*INPUT DATA*.
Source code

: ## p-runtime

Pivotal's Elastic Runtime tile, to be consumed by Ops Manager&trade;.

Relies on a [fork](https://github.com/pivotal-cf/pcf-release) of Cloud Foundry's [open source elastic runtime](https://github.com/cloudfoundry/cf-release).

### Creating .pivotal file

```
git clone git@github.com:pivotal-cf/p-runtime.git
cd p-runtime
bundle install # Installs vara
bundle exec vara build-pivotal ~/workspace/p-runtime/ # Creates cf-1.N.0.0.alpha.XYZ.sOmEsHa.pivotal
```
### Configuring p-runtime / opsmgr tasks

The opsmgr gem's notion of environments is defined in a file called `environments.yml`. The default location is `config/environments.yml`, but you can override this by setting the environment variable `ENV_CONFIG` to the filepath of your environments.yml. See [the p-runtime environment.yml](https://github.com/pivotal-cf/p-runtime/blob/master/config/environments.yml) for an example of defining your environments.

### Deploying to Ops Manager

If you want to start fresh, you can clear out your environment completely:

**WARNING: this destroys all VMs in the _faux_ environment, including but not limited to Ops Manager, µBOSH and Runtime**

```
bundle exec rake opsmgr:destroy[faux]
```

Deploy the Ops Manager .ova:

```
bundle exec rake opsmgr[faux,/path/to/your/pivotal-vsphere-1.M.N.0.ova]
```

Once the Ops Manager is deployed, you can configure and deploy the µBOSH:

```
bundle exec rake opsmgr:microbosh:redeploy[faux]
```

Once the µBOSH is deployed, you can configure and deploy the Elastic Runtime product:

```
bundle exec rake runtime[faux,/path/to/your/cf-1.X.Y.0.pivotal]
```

*AIM OF THE TASK*.
Lines holding "bundle" in the data above: copy each of them.

*RESULT OF THE TASK*.
bundle install # Installs vara
bundle exec vara build-pivotal ~/workspace/p-runtime/ # Creates cf-1.N.0.0.alpha.XYZ.sOmEsHa.pivotal
bundle exec rake opsmgr:destroy[faux]
bundle exec rake opsmgr[faux,/path/to/your/pivotal-vsphere-1.M.N.0.ova]
bundle exec rake opsmgr:microbosh:redeploy[faux]
bundle exec rake runtime[faux,/path/to/your/cf-1.X.Y.0.pivotal]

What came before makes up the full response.